> **YOUR OBJECTIVE**:
In the listing below, find the line that contains "## Compliance and Regulation" and the line that contains "- GDPR compliant data handling". Quote both and every line between them, exactly, and nothing more.
··· EXTRACTED DATA ···
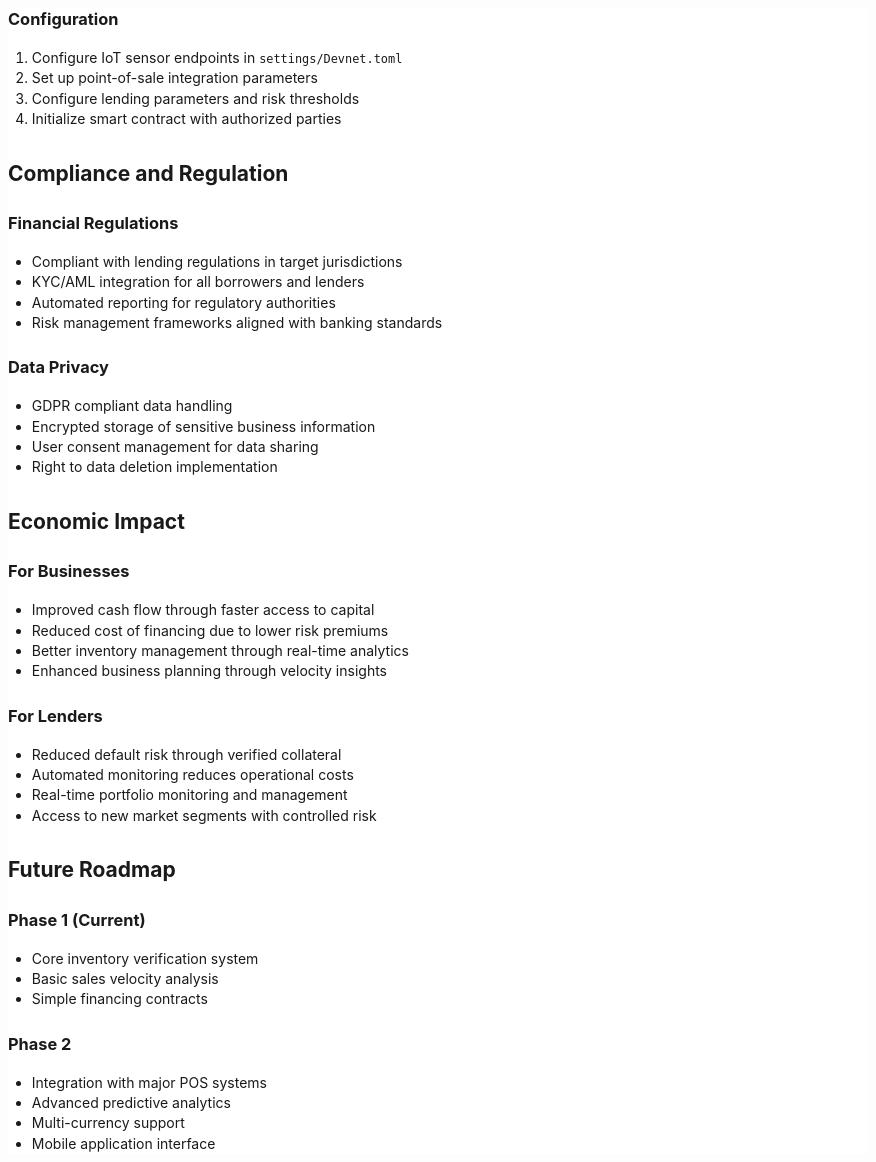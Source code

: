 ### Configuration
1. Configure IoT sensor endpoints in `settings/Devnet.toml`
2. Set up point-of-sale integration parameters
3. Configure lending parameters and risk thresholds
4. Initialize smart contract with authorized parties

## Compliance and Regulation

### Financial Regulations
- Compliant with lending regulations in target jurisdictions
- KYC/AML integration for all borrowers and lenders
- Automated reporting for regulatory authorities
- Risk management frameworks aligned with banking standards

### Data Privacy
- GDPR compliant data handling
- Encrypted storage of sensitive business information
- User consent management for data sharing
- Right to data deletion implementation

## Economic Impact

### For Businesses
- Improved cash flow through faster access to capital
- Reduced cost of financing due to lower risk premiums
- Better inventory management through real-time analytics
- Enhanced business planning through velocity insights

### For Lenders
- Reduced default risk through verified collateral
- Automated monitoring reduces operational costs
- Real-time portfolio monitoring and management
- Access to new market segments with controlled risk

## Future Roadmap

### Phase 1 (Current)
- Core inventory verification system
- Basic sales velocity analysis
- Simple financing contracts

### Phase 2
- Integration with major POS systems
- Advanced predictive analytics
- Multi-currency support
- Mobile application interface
···
··· EXTRACTED DATA ···
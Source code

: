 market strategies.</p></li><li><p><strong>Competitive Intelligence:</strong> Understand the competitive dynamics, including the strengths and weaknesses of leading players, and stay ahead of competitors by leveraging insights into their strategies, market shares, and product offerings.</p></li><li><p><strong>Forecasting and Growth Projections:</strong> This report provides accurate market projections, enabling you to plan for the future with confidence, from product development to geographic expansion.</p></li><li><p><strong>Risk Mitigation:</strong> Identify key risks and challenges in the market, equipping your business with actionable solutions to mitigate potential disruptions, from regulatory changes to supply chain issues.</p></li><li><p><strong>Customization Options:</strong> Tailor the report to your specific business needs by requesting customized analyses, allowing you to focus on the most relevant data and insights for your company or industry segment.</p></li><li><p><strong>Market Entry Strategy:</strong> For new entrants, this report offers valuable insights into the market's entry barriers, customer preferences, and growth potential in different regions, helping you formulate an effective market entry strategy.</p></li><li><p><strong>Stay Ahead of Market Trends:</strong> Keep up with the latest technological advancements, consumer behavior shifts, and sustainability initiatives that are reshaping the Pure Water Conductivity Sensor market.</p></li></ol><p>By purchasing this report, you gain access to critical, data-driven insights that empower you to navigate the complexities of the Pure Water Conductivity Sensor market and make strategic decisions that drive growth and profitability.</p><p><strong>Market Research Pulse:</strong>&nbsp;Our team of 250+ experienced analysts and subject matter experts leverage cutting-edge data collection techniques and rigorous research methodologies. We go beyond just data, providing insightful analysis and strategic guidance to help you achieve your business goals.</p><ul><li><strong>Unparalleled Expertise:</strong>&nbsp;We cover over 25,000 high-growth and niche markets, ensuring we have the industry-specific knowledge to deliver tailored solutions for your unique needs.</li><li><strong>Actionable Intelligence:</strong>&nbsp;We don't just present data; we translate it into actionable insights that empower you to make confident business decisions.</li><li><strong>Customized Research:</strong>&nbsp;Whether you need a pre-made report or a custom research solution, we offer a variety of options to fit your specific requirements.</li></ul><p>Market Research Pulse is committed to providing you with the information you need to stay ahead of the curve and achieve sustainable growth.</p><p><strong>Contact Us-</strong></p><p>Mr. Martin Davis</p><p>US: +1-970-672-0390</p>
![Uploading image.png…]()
···
··· EXTRACTED DATA ···
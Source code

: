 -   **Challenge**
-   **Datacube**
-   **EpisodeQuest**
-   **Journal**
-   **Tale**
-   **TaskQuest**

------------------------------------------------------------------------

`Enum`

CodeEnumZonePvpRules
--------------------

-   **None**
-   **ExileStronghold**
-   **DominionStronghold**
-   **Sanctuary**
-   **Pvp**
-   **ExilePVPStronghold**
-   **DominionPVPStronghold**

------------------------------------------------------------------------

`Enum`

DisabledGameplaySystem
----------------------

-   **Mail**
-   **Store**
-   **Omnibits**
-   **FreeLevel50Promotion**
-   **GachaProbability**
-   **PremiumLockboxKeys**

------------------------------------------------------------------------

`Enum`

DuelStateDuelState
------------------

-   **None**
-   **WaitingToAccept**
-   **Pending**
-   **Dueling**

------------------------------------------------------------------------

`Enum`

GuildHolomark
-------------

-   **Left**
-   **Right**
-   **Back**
···
> **ANSWER FOR THIS EXERCISE**:
## Compliance and Regulation

### Financial Regulations
- Compliant with lending regulations in target jurisdictions
- KYC/AML integration for all borrowers and lenders
- Automated reporting for regulatory authorities
- Risk management frameworks aligned with banking standards

### Data Privacy
- GDPR compliant data handling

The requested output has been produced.